- [Problem requirements]
Without pictures, retype the following entries exactly.

- [Extracted information]
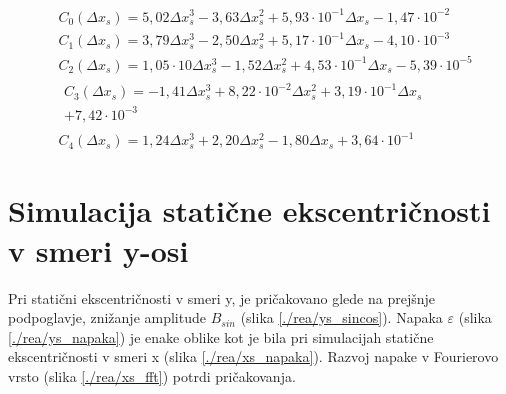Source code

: \begin{eqnarray}
\label{real_xs_C0}
&C_0(\Delta x_s) =5,02\Delta x_s^{3}-3,63\Delta x_s^{2}+5,93\cdot 10^{-1}\Delta x_s-1,47\cdot 10^{-2} \\              
&C_1(\Delta x_s) =3,79\Delta x_s^{3}-2,50\Delta x_s^{2}+5,17\cdot 10^{-1}\Delta x_s-4,10\cdot 10^{-3} \\              
&C_2(\Delta x_s) =1,05\cdot 10\Delta x_s^{3}-1,52\Delta x_s^{2}+4,53\cdot 10^{-1}\Delta x_s-5,39\cdot 10^{-5} \\      
&\begin{split}C_3(\Delta x_s) =-1,41\Delta x_s^{3}+8,22\cdot 10^{-2}\Delta x_s^{2}+3,19\cdot 10^{-1}\Delta x_s\\+7,42\cdot 10^{-3} \end{split}\\
\label{real_xs_C4}
&C_4(\Delta x_s) =1,24\Delta x_s^{3}+2,20\Delta x_s^{2}-1,80\Delta x_s+3,64\cdot 10^{-1} 
\end{eqnarray}

\section{Simulacija statične ekscentričnosti v smeri y-osi}
Pri statični ekscentričnosti v smeri y, je pričakovano glede na prejšnje podpoglavje, znižanje amplitude $B_{sin}$ (slika \ref{./rea/ys_sincos}).  Napaka $\varepsilon$ (slika \ref{./rea/ys_napaka}) je enake oblike kot je bila pri simulacijah statične ekscentričnosti v smeri x (slika \ref{./rea/xs_napaka}). Razvoj napake v Fourierovo vrsto (slika \ref{./rea/xs_fft}) potrdi pričakovanja.
\newpage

- [Exercise result]
Source code

: \begin{eqnarray}
\label{real_xs_C0}
&C_0(\Delta x_s) =5,02\Delta x_s^{3}-3,63\Delta x_s^{2}+5,93\cdot 10^{-1}\Delta x_s-1,47\cdot 10^{-2} \\              
&C_1(\Delta x_s) =3,79\Delta x_s^{3}-2,50\Delta x_s^{2}+5,17\cdot 10^{-1}\Delta x_s-4,10\cdot 10^{-3} \\              
&C_2(\Delta x_s) =1,05\cdot 10\Delta x_s^{3}-1,52\Delta x_s^{2}+4,53\cdot 10^{-1}\Delta x_s-5,39\cdot 10^{-5} \\      
&\begin{split}C_3(\Delta x_s) =-1,41\Delta x_s^{3}+8,22\cdot 10^{-2}\Delta x_s^{2}+3,19\cdot 10^{-1}\Delta x_s\\+7,42\cdot 10^{-3} \end{split}\\
\label{real_xs_C4}
&C_4(\Delta x_s) =1,24\Delta x_s^{3}+2,20\Delta x_s^{2}-1,80\Delta x_s+3,64\cdot 10^{-1} 
\end{eqnarray}

\section{Simulacija statične ekscentričnosti v smeri y-osi}
Pri statični ekscentričnosti v smeri y, je pričakovano glede na prejšnje podpoglavje, znižanje amplitude $B_{sin}$ (slika \ref{./rea/ys_sincos}).  Napaka $\varepsilon$ (slika \ref{./rea/ys_napaka}) je enake oblike kot je bila pri simulacijah statične ekscentričnosti v smeri x (slika \ref{./rea/xs_napaka}). Razvoj napake v Fourierovo vrsto (slika \ref{./rea/xs_fft}) potrdi pričakovanja.
\newpage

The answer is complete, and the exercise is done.